Complete Docling Multi-Format Pipeline#
Prerequisites#
brew install tesseract leptonica pkg-config ffmpeg
export TESSDATA_PREFIX=/opt/homebrew/share/tessdata/
docling-tools models download
pip install "docling[asr,vlm,tesserocr,htmlrender]"
Recommended Input Folder Structure#
input_documents/
├── datasheets/
├── manuals/
├── books/
├── patents/
├── interviews/
├── html/
│ ├── page1.html
│ └── page1_files/ ← companion images, NOT converted individually
├── images/
├── videos/
├── schematics/ ← circuit diagrams, block diagrams, pinout drawings
└── repos/ ← local code repositories
Pipeline Setup#
from pathlib import Path
from docling.datamodel import asr_model_specs
from docling.datamodel.base_models import InputFormat
from docling.datamodel.pipeline_options import PdfPipelineOptions, AsrPipelineOptions
from docling.datamodel.backend_options import HTMLBackendOptions
from docling.document_converter import (
DocumentConverter, PdfFormatOption, AudioFormatOption, HTMLFormatOption,
)
from docling.pipeline.asr_pipeline import AsrPipeline
# --- PDF pipeline (datasheets, manuals, books, patents) ---
pdf_options = PdfPipelineOptions()
pdf_options.do_ocr = True
pdf_options.ocr_engine = "tesseract"
pdf_options.do_table_structure = True
pdf_options.do_code_enrichment = True
pdf_options.generate_picture_images = True
# For scanned/image-only PDFs: pdf_options.force_ocr = True
# --- Schematics-specific options ---
schematic_options = PdfPipelineOptions()
schematic_options.do_ocr = True
schematic_options.ocr_engine = "tesseract"
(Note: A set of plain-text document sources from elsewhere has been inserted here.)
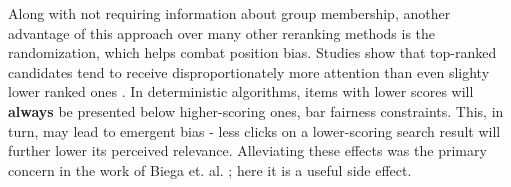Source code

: Along with not requiring information about group membership, another advantage of this approach over many other reranking methods is the randomization, which helps combat position bias. Studies show that top-ranked candidates tend to receive disproportionately more attention than even slighty lower ranked ones \cite{10.1145/1341531.1341545} \cite{joachims2007search}. In deterministic algorithms, items with lower scores will \textbf{always} be presented below higher-scoring ones, bar fairness constraints. This, in turn, may lead to emergent bias - less clicks on a lower-scoring search result will further lower its perceived relevance. Alleviating these effects was the primary concern in the work of Biega et. al. \cite{equityofattentionBiega}; here it is a useful side effect.




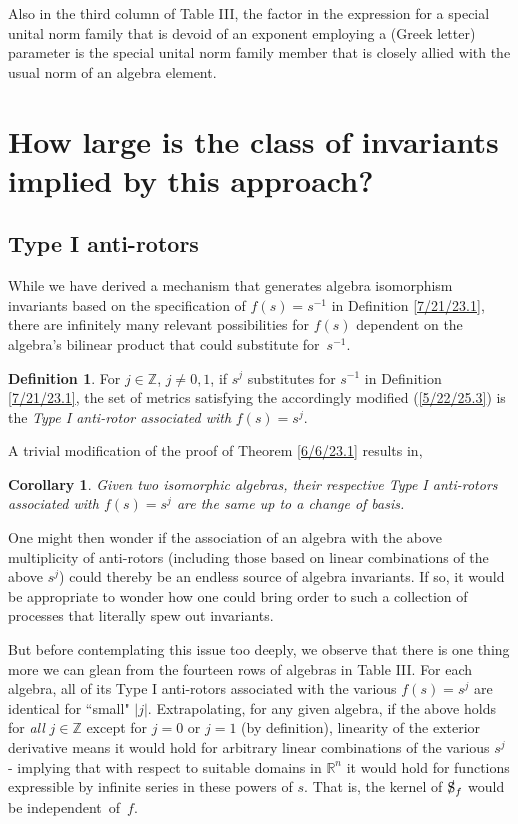 \documentclass{amsart}
\newtheorem{corollary}[theorem]{Corollary}
\theoremstyle{definition}
\newtheorem{definition}[theorem]{Definition}
\numberwithin{theorem}{section}
\numberwithin{equation}{section}
\begin{document}
Also in the third column of Table III, the factor in the expression for a special unital norm family that is devoid of an exponent employing a (Greek letter) parameter is the special unital norm family member that is closely allied with the usual norm of an algebra element.

\section{How large is the class of invariants implied by this approach?}

\subsection{Type I anti-rotors}
While we have derived a mechanism that generates \mbox{algebra} isomorphism invariants based on the specification of $f(s)=s^{-1}$ in Definition  
\ref{7/21/23.1}, there are infinitely many relevant possibilities for $f(s)$ dependent on the algebra's bilinear product that could substitute \mbox{for $s^{-1}$}.

\begin{definition}\label{10/29/25.1}  For $j\in\mathbb{Z}$, $j\ne 0,1$, if $s^j$ substitutes for $s^{-1}$ in Definition  
\ref{7/21/23.1}, the set of metrics satisfying the accordingly modified (\ref{5/22/25.3}) is the {\it Type I anti-rotor associated with} $f(s)=s^j$. \end{definition}

A trivial modification of the proof of Theorem \ref{6/6/23.1} results in,

\begin{corollary}\label{10/29/25.2} Given two isomorphic algebras, their respective Type I anti-rotors associated with $f(s)=s^{j}$ are the same up to a change of basis. \end{corollary} 

 One might then wonder if the association of an algebra with the above multiplicity of anti-rotors (including those based on linear combinations of the above $s^j$) could thereby be an endless source of algebra invariants.  If so, it would be appropriate to wonder how one could bring order to such a collection of processes that literally spew out invariants.    

But before contemplating this issue too deeply, we observe that
there is one thing more we can glean from the fourteen rows of algebras in Table III.  For each algebra, all of its Type I anti-rotors associated with the various $f(s)=s^j$ are identical for ``small" $|j|$.  Extrapolating, for any given algebra, if the above holds for {\it all} $j\in\mathbb{Z}$ except for $j= 0$ or $j=1$ (by definition), linearity of the exterior derivative means it would hold for arbitrary linear combinations of the various $s^j$ - implying that with respect to suitable domains in $\mathbb{R}^n$ it would hold for functions expressible by infinite series in these powers of $s$.  That is, the kernel of $\slashed{\text{S}}_f$ would be \mbox{independent of $f$}.
\end{document}
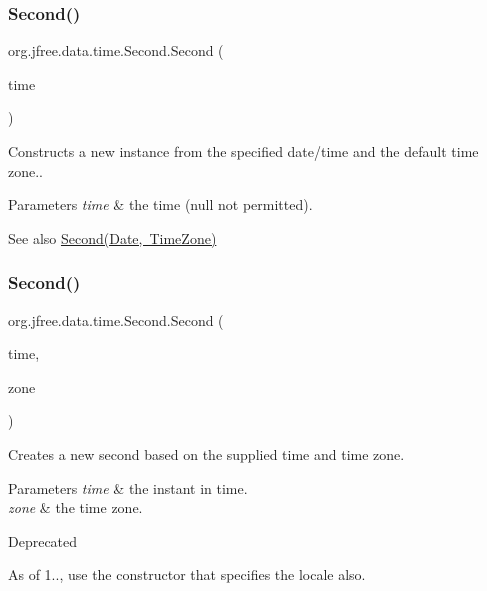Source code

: \subsubsection{\texorpdfstring{Second()}{Second()}\hspace{0.1cm}{\footnotesize\ttfamily [4/6]}}
{\footnotesize\ttfamily org.\+jfree.\+data.\+time.\+Second.\+Second (\begin{DoxyParamCaption}\item[{Date}]{time }\end{DoxyParamCaption})}

Constructs a new instance from the specified date/time and the default time zone..


\begin{DoxyParams}{Parameters}
{\em time} & the time ({\ttfamily null} not permitted).\\
\hline
\end{DoxyParams}
\begin{DoxySeeAlso}{See also}
\mbox{\hyperlink{classorg_1_1jfree_1_1data_1_1time_1_1_second_a6349bf85897f77365176fd8c3e306bc2}{Second(\+Date, Time\+Zone)}} 
\end{DoxySeeAlso}
\mbox{\label{classorg_1_1jfree_1_1data_1_1time_1_1_second_a6349bf85897f77365176fd8c3e306bc2}} 
\subsubsection{\texorpdfstring{Second()}{Second()}\hspace{0.1cm}{\footnotesize\ttfamily [5/6]}}
{\footnotesize\ttfamily org.\+jfree.\+data.\+time.\+Second.\+Second (\begin{DoxyParamCaption}\item[{Date}]{time,  }\item[{Time\+Zone}]{zone }\end{DoxyParamCaption})}

Creates a new second based on the supplied time and time zone.


\begin{DoxyParams}{Parameters}
{\em time} & the instant in time. \\
\hline
{\em zone} & the time zone.\\
\hline
\end{DoxyParams}
\begin{DoxyRefDesc}{Deprecated}
\item[\mbox{\hyperlink{deprecated__deprecated000276}{Deprecated}}]As of 1.., use the constructor that specifies the locale also. \end{DoxyRefDesc}
\mbox{\label{classorg_1_1jfree_1_1data_1_1time_1_1_second_a37ddbb0efcd87f2f6a6bdce9df99ad81}} 

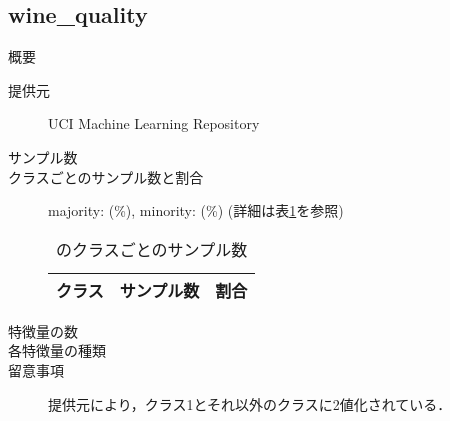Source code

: \subsection{wine\_quality}
\begin{description}
    \item[概要] \cite{}
    \item[提供元] UCI Machine Learning Repository
    \item[サンプル数] 
    \item[クラスごとのサンプル数と割合] majority:  (\%), minority:  (\%) (詳細は表\ref{tab:}を参照)

        \begin{table}
            \centering
            \caption{のクラスごとのサンプル数}
            \label{tab:}
            \begin{tabular}{lrc} \hline
                \multicolumn{1}{c}{クラス}&
                \multicolumn{1}{c}{サンプル数}&
                \multicolumn{1}{c}{割合}\\
                \hline
                \hline

                \hline
            \end{tabular}
        \end{table}

    \item[特徴量の数] 
    \item[各特徴量の種類] \mbox{}
        
    \item[留意事項] 提供元により，クラス1とそれ以外のクラスに2値化されている．
\end{description}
schematic_options.images_scale = 2.0 # higher res for detail
schematic_options.generate_picture_images = True
schematic_options.picture_description_preset = "granite_vision" # VLM describes diagrams
# --- ASR pipeline (video/audio transcription) ---
asr_options = AsrPipelineOptions()
asr_options.asr_options = asr_model_specs.WHISPER_TURBO
# --- HTML pipeline ---
html_options = HTMLBackendOptions(
render_page=True,
fetch_images=True,
enable_local_fetch=True, # resolves relative image paths from HTML source
)
# --- Main converter ---
converter = DocumentConverter(
allowed_formats=[
InputFormat.PDF, InputFormat.IMAGE, InputFormat.HTML,
InputFormat.AUDIO, InputFormat.DOCX, InputFormat.PPTX, InputFormat.MD,
],
format_options={
InputFormat.PDF: PdfFormatOption(pipeline_options=pdf_options),
InputFormat.IMAGE: PdfFormatOption(pipeline_options=pdf_options),
InputFormat.AUDIO: AudioFormatOption(
pipeline_cls=AsrPipeline, pipeline_options=asr_options,
),
InputFormat.HTML: HTMLFormatOption(backend_options=html_options),
},
)
# --- Schematics converter (separate, tuned for diagrams) ---
schematic_converter = DocumentConverter(
allowed_formats=[InputFormat.PDF, InputFormat.IMAGE],
format_options={
InputFormat.PDF: PdfFormatOption(pipeline_options=schematic_options),
InputFormat.IMAGE: PdfFormatOption(pipeline_options=schematic_options),
},
)
Codebase Preprocessing#
Docling does not natively support source code files. Preprocess them into markdown first:
CODE_EXTENSIONS = {
".py", ".js", ".ts", ".java", ".c", ".cpp", ".h", ".hpp",
".go", ".rs", ".rb", ".swift", ".kt", ".cs", ".sh", ".bash",
".yaml", ".yml", ".json", ".toml", ".xml", ".sql",
}
def preprocess_codebase(repo_dir: Path, staging_dir: Path):
staging_dir.mkdir(parents=True, exist_ok=True)
for code_file in repo_dir.rglob("*"):
if code_file.suffix not in CODE_EXTENSIONS or not code_file.is_file():
continue
relative = code_file.relative_to(repo_dir)
safe_name = str(relative).replace("/", "__").replace("\\", "__")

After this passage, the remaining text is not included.